§ TASK DESCRIPTION: Please copy out every line in the entries that includes the word "TEXT".

§ Records from a data source:
#####
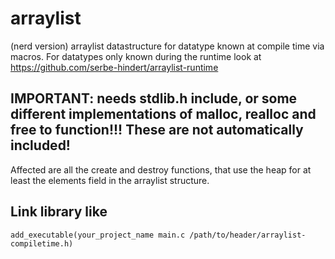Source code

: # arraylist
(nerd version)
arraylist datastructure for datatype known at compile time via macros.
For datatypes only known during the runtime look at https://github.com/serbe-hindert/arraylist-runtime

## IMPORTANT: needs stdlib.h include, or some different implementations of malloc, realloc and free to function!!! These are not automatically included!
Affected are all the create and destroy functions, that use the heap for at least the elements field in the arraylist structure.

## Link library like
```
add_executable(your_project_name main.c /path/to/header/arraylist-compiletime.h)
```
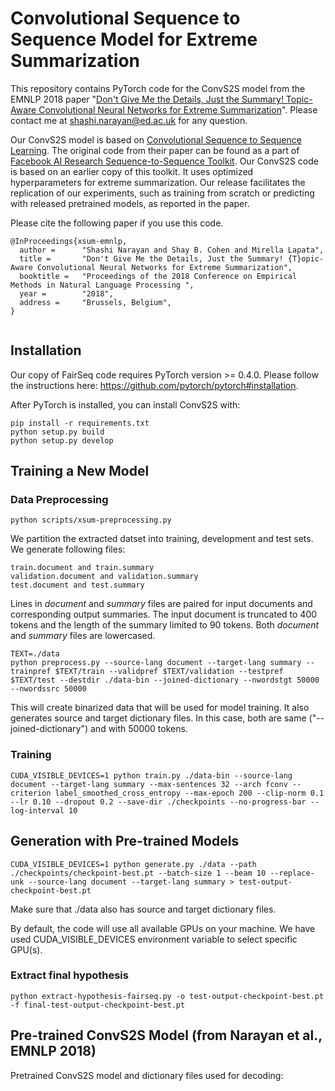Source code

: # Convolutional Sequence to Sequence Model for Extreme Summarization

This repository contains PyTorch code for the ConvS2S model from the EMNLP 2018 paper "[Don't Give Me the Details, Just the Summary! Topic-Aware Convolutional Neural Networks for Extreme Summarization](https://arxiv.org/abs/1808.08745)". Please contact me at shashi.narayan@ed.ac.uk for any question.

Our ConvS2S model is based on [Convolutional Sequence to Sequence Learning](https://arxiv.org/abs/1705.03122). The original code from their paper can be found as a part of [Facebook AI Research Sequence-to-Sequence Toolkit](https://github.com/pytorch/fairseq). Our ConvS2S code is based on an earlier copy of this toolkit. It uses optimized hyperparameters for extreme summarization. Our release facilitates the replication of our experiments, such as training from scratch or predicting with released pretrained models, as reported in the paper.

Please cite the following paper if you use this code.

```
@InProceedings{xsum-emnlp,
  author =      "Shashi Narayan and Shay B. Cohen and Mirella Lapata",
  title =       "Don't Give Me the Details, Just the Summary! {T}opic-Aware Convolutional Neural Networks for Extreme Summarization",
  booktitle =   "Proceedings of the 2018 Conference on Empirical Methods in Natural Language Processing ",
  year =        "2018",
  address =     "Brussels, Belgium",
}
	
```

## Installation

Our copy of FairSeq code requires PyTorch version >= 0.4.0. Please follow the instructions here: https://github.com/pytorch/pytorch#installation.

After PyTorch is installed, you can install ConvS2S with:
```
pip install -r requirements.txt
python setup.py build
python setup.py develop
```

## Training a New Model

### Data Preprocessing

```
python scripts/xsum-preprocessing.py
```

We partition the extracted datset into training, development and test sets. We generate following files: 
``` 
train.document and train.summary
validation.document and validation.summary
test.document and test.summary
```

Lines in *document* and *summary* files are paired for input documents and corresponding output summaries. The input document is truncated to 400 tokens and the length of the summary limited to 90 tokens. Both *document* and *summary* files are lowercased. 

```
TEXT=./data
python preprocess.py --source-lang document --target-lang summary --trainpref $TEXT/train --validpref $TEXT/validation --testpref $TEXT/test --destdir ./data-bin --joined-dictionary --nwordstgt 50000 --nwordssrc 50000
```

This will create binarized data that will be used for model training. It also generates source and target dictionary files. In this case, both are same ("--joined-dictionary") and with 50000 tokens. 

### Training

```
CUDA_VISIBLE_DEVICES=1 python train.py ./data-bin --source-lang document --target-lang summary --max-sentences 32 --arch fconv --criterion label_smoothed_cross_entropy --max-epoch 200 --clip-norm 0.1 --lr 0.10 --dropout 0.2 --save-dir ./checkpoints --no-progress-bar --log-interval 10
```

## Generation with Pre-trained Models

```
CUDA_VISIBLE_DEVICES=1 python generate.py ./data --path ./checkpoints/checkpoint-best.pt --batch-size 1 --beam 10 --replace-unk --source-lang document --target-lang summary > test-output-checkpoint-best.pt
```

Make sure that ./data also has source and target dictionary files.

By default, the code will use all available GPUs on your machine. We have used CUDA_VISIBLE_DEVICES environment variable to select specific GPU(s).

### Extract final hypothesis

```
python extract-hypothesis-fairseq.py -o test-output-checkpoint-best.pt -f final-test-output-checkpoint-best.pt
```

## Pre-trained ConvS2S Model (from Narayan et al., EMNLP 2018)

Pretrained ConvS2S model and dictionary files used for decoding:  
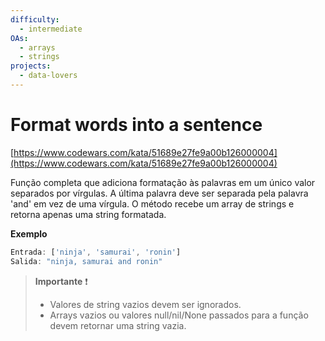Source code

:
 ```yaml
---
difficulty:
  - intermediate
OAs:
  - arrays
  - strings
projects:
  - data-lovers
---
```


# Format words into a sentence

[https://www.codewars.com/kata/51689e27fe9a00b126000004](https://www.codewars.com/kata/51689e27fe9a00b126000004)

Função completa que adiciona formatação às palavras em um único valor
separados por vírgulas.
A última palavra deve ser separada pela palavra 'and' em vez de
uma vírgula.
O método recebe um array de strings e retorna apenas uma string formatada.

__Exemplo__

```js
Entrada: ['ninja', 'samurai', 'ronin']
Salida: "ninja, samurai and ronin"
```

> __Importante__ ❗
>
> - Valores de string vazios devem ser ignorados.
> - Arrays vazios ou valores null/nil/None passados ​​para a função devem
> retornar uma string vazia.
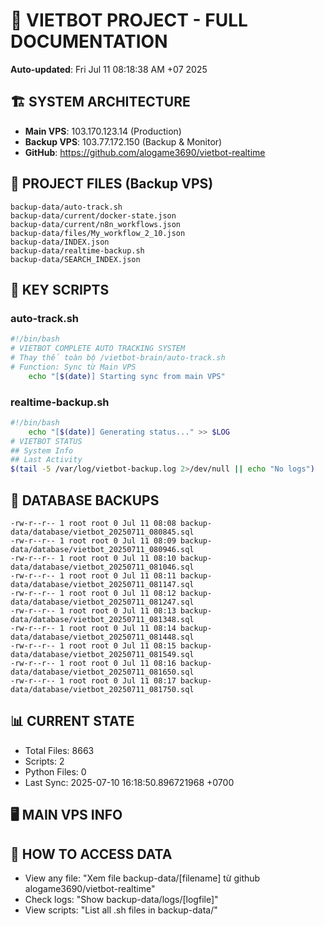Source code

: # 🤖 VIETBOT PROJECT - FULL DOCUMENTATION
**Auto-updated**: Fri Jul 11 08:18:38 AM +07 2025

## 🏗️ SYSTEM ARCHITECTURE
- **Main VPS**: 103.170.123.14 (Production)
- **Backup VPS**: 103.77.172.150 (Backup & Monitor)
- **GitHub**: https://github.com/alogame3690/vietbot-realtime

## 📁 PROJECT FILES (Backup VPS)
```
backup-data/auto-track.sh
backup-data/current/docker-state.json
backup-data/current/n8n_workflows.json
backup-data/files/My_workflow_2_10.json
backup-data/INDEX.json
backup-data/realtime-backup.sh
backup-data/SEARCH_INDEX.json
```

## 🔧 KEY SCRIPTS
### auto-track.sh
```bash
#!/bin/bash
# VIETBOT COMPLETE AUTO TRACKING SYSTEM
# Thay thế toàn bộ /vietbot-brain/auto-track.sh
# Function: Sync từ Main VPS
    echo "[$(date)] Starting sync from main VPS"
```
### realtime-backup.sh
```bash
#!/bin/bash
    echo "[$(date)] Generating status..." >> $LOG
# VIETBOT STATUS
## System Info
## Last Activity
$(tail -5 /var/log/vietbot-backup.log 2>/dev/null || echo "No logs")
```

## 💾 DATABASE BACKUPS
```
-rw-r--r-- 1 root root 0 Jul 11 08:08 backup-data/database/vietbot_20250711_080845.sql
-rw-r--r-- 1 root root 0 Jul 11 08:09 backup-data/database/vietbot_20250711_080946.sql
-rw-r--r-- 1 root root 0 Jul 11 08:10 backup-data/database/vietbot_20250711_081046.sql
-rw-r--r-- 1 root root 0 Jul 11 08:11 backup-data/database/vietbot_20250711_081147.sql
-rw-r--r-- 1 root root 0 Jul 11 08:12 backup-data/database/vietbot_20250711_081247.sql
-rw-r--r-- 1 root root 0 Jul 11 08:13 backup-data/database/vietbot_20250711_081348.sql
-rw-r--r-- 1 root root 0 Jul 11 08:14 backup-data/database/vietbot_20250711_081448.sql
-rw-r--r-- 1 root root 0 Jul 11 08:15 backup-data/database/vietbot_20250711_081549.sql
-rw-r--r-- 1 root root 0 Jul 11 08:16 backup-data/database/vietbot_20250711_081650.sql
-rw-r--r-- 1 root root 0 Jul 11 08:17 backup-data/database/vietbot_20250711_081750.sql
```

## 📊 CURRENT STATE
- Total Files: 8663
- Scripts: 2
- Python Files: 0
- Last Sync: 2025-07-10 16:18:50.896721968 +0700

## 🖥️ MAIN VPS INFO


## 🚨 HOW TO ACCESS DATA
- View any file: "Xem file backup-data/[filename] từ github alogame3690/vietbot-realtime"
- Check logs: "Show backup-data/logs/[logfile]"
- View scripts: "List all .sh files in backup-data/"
#####
§ SOLUTION:
TEXT=./data
python preprocess.py --source-lang document --target-lang summary --trainpref $TEXT/train --validpref $TEXT/validation --testpref $TEXT/test --destdir ./data-bin --joined-dictionary --nwordstgt 50000 --nwordssrc 50000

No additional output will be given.